#### [Exercise description]
Would you please copy every line below that includes the string "oppitunnilla"?
----
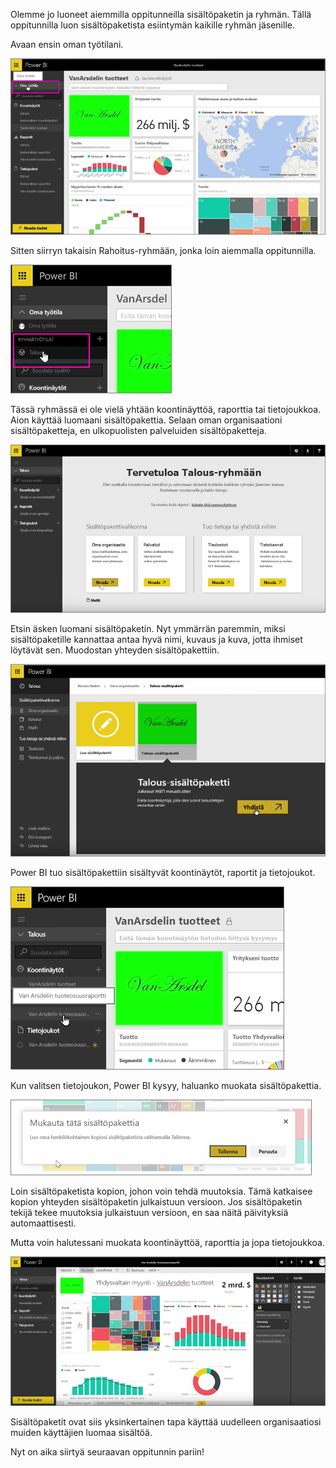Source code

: Olemme jo luoneet aiemmilla oppitunneilla sisältöpaketin ja ryhmän. Tällä oppitunnilla luon sisältöpaketista esiintymän kaikille ryhmän jäsenille.

Avaan ensin oman työtilani.

![Jakaminen ja yhteistyö Power BI:ssä](./media/6-3-use-content-packs/pbi_learn06_03myworkspace.png)

Sitten siirryn takaisin Rahoitus-ryhmään, jonka loin aiemmalla oppitunnilla.

![Jakaminen ja yhteistyö Power BI:ssä](./media/6-3-use-content-packs/pbi_learn06_03switch2group.png)

Tässä ryhmässä ei ole vielä yhtään koontinäyttöä, raporttia tai tietojoukkoa. Aion käyttää luomaani sisältöpakettia. Selaan oman organisaationi sisältöpaketteja, en ulkopuolisten palveluiden sisältöpaketteja.

![Jakaminen ja yhteistyö Power BI:ssä](./media/6-3-use-content-packs/pbi_learn06_03myorgcontpk.png)

Etsin äsken luomani sisältöpaketin. Nyt ymmärrän paremmin, miksi sisältöpaketille kannattaa antaa hyvä nimi, kuvaus ja kuva, jotta ihmiset löytävät sen. Muodostan yhteyden sisältöpakettiin.

![Jakaminen ja yhteistyö Power BI:ssä](./media/6-3-use-content-packs/pbi_learn06_03contgallry.png)

Power BI tuo sisältöpakettiin sisältyvät koontinäytöt, raportit ja tietojoukot.

![Jakaminen ja yhteistyö Power BI:ssä](./media/6-3-use-content-packs/pbi_learn06_03added2group.png)

Kun valitsen tietojoukon, Power BI kysyy, haluanko muokata sisältöpakettia.

![Jakaminen ja yhteistyö Power BI:ssä](./media/6-3-use-content-packs/pbi_learn06_03personalize.png)

Loin sisältöpaketista kopion, johon voin tehdä muutoksia. Tämä katkaisee kopion yhteyden sisältöpaketin julkaistuun versioon. Jos sisältöpaketin tekijä tekee muutoksia julkaistuun versioon, en saa näitä päivityksiä automaattisesti.

Mutta voin halutessani muokata koontinäyttöä, raporttia ja jopa tietojoukkoa.

![Jakaminen ja yhteistyö Power BI:ssä](./media/6-3-use-content-packs/pbi_learn06_03editreport.png)

Sisältöpaketit ovat siis yksinkertainen tapa käyttää uudelleen organisaatiosi muiden käyttäjien luomaa sisältöä.

Nyt on aika siirtyä seuraavan oppitunnin pariin!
----
#### [The answer]
: Olemme jo luoneet aiemmilla oppitunneilla sisältöpaketin ja ryhmän. Tällä oppitunnilla luon sisältöpaketista esiintymän kaikille ryhmän jäsenille.
Sitten siirryn takaisin Rahoitus-ryhmään, jonka loin aiemmalla oppitunnilla.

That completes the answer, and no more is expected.